Records from a collection:

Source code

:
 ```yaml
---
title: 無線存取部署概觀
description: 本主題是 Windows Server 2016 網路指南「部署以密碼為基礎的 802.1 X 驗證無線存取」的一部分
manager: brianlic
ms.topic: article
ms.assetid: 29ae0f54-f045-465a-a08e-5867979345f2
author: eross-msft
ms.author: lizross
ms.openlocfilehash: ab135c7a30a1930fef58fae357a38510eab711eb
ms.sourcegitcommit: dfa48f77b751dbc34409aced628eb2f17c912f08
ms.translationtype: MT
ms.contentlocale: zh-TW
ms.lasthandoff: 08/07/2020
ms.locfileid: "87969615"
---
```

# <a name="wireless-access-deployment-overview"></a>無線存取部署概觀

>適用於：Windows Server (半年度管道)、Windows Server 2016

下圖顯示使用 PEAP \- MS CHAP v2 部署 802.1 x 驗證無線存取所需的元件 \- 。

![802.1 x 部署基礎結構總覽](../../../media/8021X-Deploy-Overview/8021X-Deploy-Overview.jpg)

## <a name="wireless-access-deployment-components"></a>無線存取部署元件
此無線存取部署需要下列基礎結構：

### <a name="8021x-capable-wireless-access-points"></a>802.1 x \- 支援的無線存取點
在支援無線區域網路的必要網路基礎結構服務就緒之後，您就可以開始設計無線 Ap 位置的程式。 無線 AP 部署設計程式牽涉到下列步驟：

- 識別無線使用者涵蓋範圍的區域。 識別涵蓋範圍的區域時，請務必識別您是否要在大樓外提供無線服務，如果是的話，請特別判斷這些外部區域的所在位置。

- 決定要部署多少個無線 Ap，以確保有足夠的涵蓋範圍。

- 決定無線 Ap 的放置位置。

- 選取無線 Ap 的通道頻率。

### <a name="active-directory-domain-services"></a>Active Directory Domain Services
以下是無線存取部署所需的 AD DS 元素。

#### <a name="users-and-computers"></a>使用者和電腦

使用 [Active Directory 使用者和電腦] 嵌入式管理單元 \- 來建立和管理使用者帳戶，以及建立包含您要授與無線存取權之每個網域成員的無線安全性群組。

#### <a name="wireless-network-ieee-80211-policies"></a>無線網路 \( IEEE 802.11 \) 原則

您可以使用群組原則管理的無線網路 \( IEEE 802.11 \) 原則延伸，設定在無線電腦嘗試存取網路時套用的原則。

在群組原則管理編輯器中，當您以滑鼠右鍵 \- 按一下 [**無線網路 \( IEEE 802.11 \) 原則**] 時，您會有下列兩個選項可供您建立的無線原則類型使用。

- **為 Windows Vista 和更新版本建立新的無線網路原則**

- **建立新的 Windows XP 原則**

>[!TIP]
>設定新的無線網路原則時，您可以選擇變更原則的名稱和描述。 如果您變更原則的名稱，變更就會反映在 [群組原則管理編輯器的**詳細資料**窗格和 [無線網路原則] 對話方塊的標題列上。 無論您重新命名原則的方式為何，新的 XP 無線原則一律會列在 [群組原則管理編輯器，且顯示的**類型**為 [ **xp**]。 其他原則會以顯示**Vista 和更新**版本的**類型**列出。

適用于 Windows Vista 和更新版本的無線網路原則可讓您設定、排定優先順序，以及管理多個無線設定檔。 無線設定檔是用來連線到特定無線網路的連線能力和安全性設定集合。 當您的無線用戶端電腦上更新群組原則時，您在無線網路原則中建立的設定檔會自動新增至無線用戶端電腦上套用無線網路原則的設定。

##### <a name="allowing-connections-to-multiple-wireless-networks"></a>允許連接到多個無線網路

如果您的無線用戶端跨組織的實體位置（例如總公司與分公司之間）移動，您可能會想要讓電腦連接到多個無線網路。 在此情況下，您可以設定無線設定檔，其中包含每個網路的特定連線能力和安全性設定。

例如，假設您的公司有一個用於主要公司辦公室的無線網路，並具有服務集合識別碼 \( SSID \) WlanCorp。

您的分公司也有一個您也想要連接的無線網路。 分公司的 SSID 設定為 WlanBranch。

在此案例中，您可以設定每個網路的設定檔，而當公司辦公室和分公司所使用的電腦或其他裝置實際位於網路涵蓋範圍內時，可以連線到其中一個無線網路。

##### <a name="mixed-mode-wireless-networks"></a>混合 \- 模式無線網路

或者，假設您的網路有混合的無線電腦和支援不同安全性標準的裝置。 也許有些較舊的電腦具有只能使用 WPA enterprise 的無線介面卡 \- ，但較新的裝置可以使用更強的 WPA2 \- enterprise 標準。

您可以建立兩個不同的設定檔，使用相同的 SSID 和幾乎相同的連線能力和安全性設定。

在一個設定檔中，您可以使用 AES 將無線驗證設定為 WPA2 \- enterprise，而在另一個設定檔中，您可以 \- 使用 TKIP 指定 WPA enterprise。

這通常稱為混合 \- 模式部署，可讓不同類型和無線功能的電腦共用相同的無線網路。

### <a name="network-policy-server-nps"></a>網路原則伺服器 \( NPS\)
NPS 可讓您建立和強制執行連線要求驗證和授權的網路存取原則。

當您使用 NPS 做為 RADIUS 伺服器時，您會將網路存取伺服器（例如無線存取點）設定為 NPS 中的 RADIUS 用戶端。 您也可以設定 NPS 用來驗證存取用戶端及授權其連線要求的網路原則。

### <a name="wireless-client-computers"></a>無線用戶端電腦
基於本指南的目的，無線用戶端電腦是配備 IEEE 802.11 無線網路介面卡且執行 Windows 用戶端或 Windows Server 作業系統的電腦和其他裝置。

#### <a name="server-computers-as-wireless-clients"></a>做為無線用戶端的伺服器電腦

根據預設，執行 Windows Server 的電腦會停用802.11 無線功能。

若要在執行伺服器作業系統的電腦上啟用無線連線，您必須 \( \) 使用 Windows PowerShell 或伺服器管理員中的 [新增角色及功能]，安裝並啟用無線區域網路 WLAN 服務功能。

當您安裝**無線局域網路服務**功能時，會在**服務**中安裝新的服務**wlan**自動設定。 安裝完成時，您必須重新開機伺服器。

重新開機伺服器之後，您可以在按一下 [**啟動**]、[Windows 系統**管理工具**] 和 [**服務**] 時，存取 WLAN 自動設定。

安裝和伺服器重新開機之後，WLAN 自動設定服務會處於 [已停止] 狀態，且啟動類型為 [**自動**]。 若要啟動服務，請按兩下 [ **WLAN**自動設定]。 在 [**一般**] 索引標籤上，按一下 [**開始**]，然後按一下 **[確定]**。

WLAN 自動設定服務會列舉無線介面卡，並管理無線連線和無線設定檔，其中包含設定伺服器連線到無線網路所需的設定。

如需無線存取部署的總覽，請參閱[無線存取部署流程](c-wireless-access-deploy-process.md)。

**Your goal**
Count the lines in the entries above that hold the string "Windows", and give that count without any other text.

**Solution for this exercise**
9